I don’t think the writers really grasped the charm school concept, as the facility created for the show looks more like a health club. Of course, suspension of disbelief was already required, as Lucy and Ethel had already surpassed the charm school demographic.

That was not the case on The Patty Duke Show; in “The Perfect Teenager” (1964) Patty fails a magazine quiz on how teenagers should act. That sends her into a depression until she sees an ad for Miss Selby’s school promoting the ABCs – Attitude, Brightness and Charm.

The most bizarre aspect of this episode was the casting of Kaye Ballard as Miss Selby. Based on her body of work she seems an odd choice for a role model of demure grace. 



But the lessons taught in class are straight out of Wendy Ward. Patty’s attempted self-makeover lands her a modeling job in which she is sprayed with a seltzer bottle and takes a pie in the face. Just what a teenager seeking self-confidence needs.

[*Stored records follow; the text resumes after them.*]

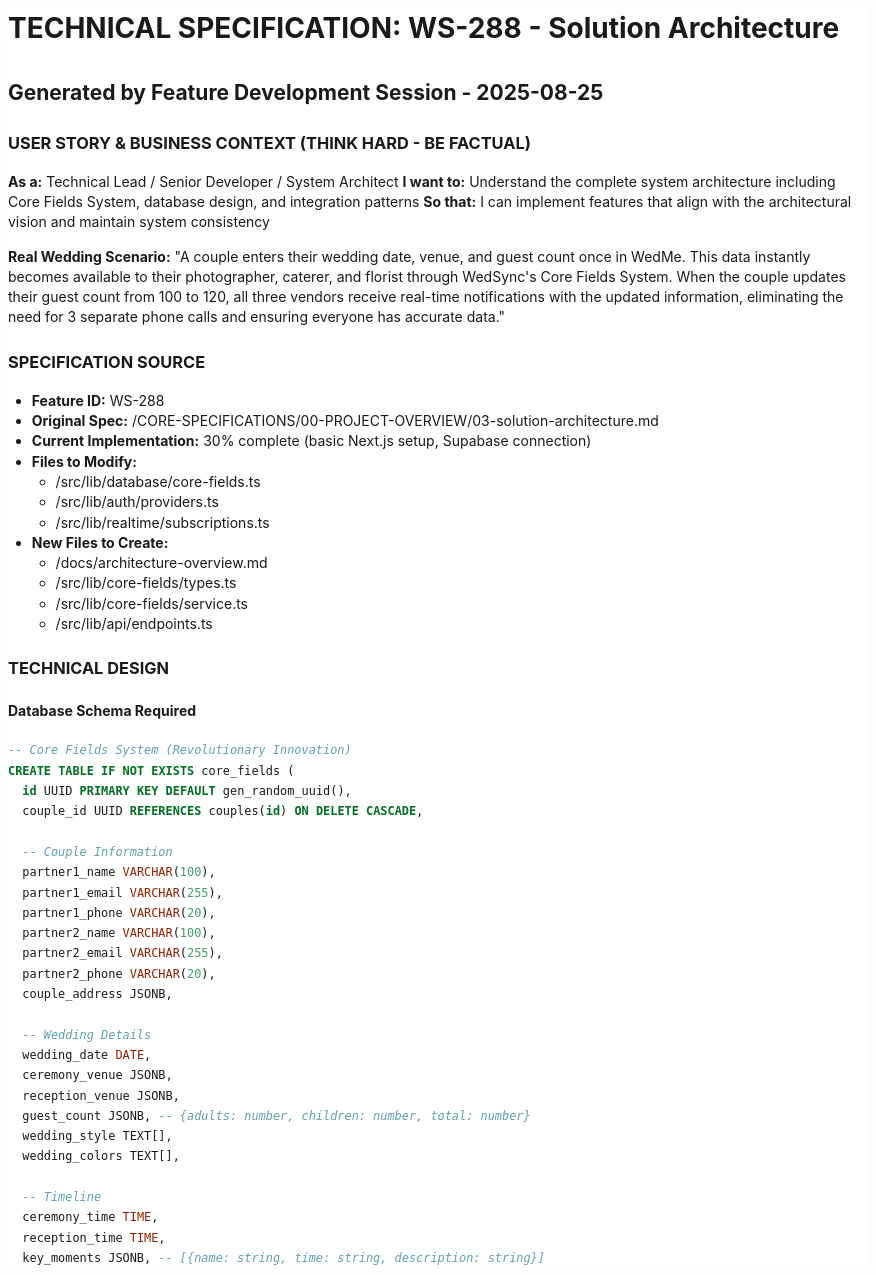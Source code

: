 # TECHNICAL SPECIFICATION: WS-288 - Solution Architecture
## Generated by Feature Development Session - 2025-08-25

### USER STORY & BUSINESS CONTEXT (THINK HARD - BE FACTUAL)
**As a:** Technical Lead / Senior Developer / System Architect
**I want to:** Understand the complete system architecture including Core Fields System, database design, and integration patterns
**So that:** I can implement features that align with the architectural vision and maintain system consistency

**Real Wedding Scenario:**
"A couple enters their wedding date, venue, and guest count once in WedMe. This data instantly becomes available to their photographer, caterer, and florist through WedSync's Core Fields System. When the couple updates their guest count from 100 to 120, all three vendors receive real-time notifications with the updated information, eliminating the need for 3 separate phone calls and ensuring everyone has accurate data."

### SPECIFICATION SOURCE
- **Feature ID:** WS-288
- **Original Spec:** /CORE-SPECIFICATIONS/00-PROJECT-OVERVIEW/03-solution-architecture.md
- **Current Implementation:** 30% complete (basic Next.js setup, Supabase connection)
- **Files to Modify:** 
  - /src/lib/database/core-fields.ts
  - /src/lib/auth/providers.ts
  - /src/lib/realtime/subscriptions.ts
- **New Files to Create:**
  - /docs/architecture-overview.md
  - /src/lib/core-fields/types.ts
  - /src/lib/core-fields/service.ts
  - /src/lib/api/endpoints.ts

### TECHNICAL DESIGN

#### Database Schema Required
```sql
-- Core Fields System (Revolutionary Innovation)
CREATE TABLE IF NOT EXISTS core_fields (
  id UUID PRIMARY KEY DEFAULT gen_random_uuid(),
  couple_id UUID REFERENCES couples(id) ON DELETE CASCADE,
  
  -- Couple Information
  partner1_name VARCHAR(100),
  partner1_email VARCHAR(255),
  partner1_phone VARCHAR(20),
  partner2_name VARCHAR(100),
  partner2_email VARCHAR(255),
  partner2_phone VARCHAR(20),
  couple_address JSONB,
  
  -- Wedding Details
  wedding_date DATE,
  ceremony_venue JSONB,
  reception_venue JSONB,
  guest_count JSONB, -- {adults: number, children: number, total: number}
  wedding_style TEXT[],
  wedding_colors TEXT[],
  
  -- Timeline
  ceremony_time TIME,
  reception_time TIME,
  key_moments JSONB, -- [{name: string, time: string, description: string}]
```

Even the lovely Cissy Davis on Family Affair was not immune to insecurity. In “The New Cissy” (1968) she is convinced boys don’t notice her: “I can’t go on being me!”

Uncle Bill being rich, he doesn’t send her to charm school, he has the charm school come to her. Top industry consultants are hired to coach her in how to dress, how to carry on a conversation, and how to intrigue her male classmates: “99% of the time your face should reveal nothing; it should remain calm, placid, enigmatic…men will be intrigued. They’ll imagine you’re thinking much deeper thoughts then you really are.”


The episode also features the one scene without which no charm school episode is complete – learning to walk with a book on your head for balance and poise. 



Patty Lane tried it as well, and you’ll find similar scenes throughout the Comfort TV landscape, from The Beverly Hillbillies to The Brady Bunch to the opening credits of Charlie’s Angels’ final season.

The lessons work for Cissy, but she realizes (as Lucy and Patty did before her) that the person she’s become wasn’t really her. It’s a conclusion that is almost unavoidable given that the alternative is having the characters continue to act in a more refined way (though in Cissy’s case she was already as well-mannered a teenager as TV produced).

That’s not a message that likely did much for charm school recruitment, however, which is unfortunate. These institutions, archaic as they may now seem, once strived to make the world a more gracious place.

2 comments:

  1. i was a 1970 charm school girl/wendy ward/our fashion show was televised during a full showing of war and peace(1969)very unusual at that time..during the intermission we did a live dance club thing.
    i remember the music was great/we had to dance to the beatles/stones and george harrison i think.
    actually got me work as a model well into the 80's.
    don't remember much about it .i think our instructor was a bit more with the times than the book.
    mom did it because i was painfully shy.